Records contained in a dataset
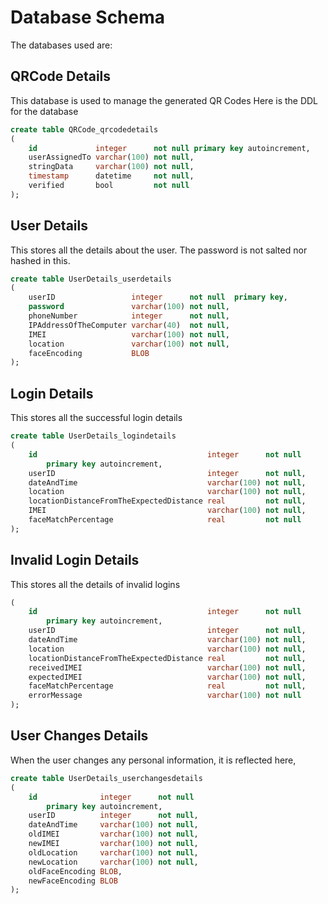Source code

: # Database Schema

The databases used are:

## QRCode Details

This database is used to manage the generated QR Codes
Here is the DDL for the database

```SQL
create table QRCode_qrcodedetails
(
    id             integer      not null primary key autoincrement,
    userAssignedTo varchar(100) not null,
    stringData     varchar(100) not null,
    timestamp      datetime     not null,
    verified       bool         not null
);
```

## User Details

This stores all the details about the user. The password is not salted nor hashed in this.

```SQL
create table UserDetails_userdetails
(
    userID                 integer      not null  primary key,
    password               varchar(100) not null,
    phoneNumber            integer      not null,
    IPAddressOfTheComputer varchar(40)  not null,
    IMEI                   varchar(100) not null,
    location               varchar(100) not null,
    faceEncoding           BLOB
);
```

## Login Details

This stores all the successful login details

```SQL
create table UserDetails_logindetails
(
    id                                      integer      not null
        primary key autoincrement,
    userID                                  integer      not null,
    dateAndTime                             varchar(100) not null,
    location                                varchar(100) not null,
    locationDistanceFromTheExpectedDistance real         not null,
    IMEI                                    varchar(100) not null,
    faceMatchPercentage                     real         not null
);
```

## Invalid Login Details

This stores all the details of invalid logins

```SQL
(
    id                                      integer      not null
        primary key autoincrement,
    userID                                  integer      not null,
    dateAndTime                             varchar(100) not null,
    location                                varchar(100) not null,
    locationDistanceFromTheExpectedDistance real         not null,
    receivedIMEI                            varchar(100) not null,
    expectedIMEI                            varchar(100) not null,
    faceMatchPercentage                     real         not null,
    errorMessage                            varchar(100) not null
);
```

## User Changes Details

When the user changes any personal information, it is reflected here,

```SQL
create table UserDetails_userchangesdetails
(
    id              integer      not null
        primary key autoincrement,
    userID          integer      not null,
    dateAndTime     varchar(100) not null,
    oldIMEI         varchar(100) not null,
    newIMEI         varchar(100) not null,
    oldLocation     varchar(100) not null,
    newLocation     varchar(100) not null,
    oldFaceEncoding BLOB,
    newFaceEncoding BLOB
);
```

Exercise prompt>
What's needed is an exact copy of every entry, free of pictures.

Answer to this exercise>
Source code

: # Database Schema

The databases used are:

## QRCode Details

This database is used to manage the generated QR Codes
Here is the DDL for the database

```SQL
create table QRCode_qrcodedetails
(
    id             integer      not null primary key autoincrement,
    userAssignedTo varchar(100) not null,
    stringData     varchar(100) not null,
    timestamp      datetime     not null,
    verified       bool         not null
);
```

## User Details

This stores all the details about the user. The password is not salted nor hashed in this.

```SQL
create table UserDetails_userdetails
(
    userID                 integer      not null  primary key,
    password               varchar(100) not null,
    phoneNumber            integer      not null,
    IPAddressOfTheComputer varchar(40)  not null,
    IMEI                   varchar(100) not null,
    location               varchar(100) not null,
    faceEncoding           BLOB
);
```

## Login Details

This stores all the successful login details

```SQL
create table UserDetails_logindetails
(
    id                                      integer      not null
        primary key autoincrement,
    userID                                  integer      not null,
    dateAndTime                             varchar(100) not null,
    location                                varchar(100) not null,
    locationDistanceFromTheExpectedDistance real         not null,
    IMEI                                    varchar(100) not null,
    faceMatchPercentage                     real         not null
);
```

## Invalid Login Details

This stores all the details of invalid logins

```SQL
(
    id                                      integer      not null
        primary key autoincrement,
    userID                                  integer      not null,
    dateAndTime                             varchar(100) not null,
    location                                varchar(100) not null,
    locationDistanceFromTheExpectedDistance real         not null,
    receivedIMEI                            varchar(100) not null,
    expectedIMEI                            varchar(100) not null,
    faceMatchPercentage                     real         not null,
    errorMessage                            varchar(100) not null
);
```

## User Changes Details

When the user changes any personal information, it is reflected here,

```SQL
create table UserDetails_userchangesdetails
(
    id              integer      not null
        primary key autoincrement,
    userID          integer      not null,
    dateAndTime     varchar(100) not null,
    oldIMEI         varchar(100) not null,
    newIMEI         varchar(100) not null,
    oldLocation     varchar(100) not null,
    newLocation     varchar(100) not null,
    oldFaceEncoding BLOB,
    newFaceEncoding BLOB
);
```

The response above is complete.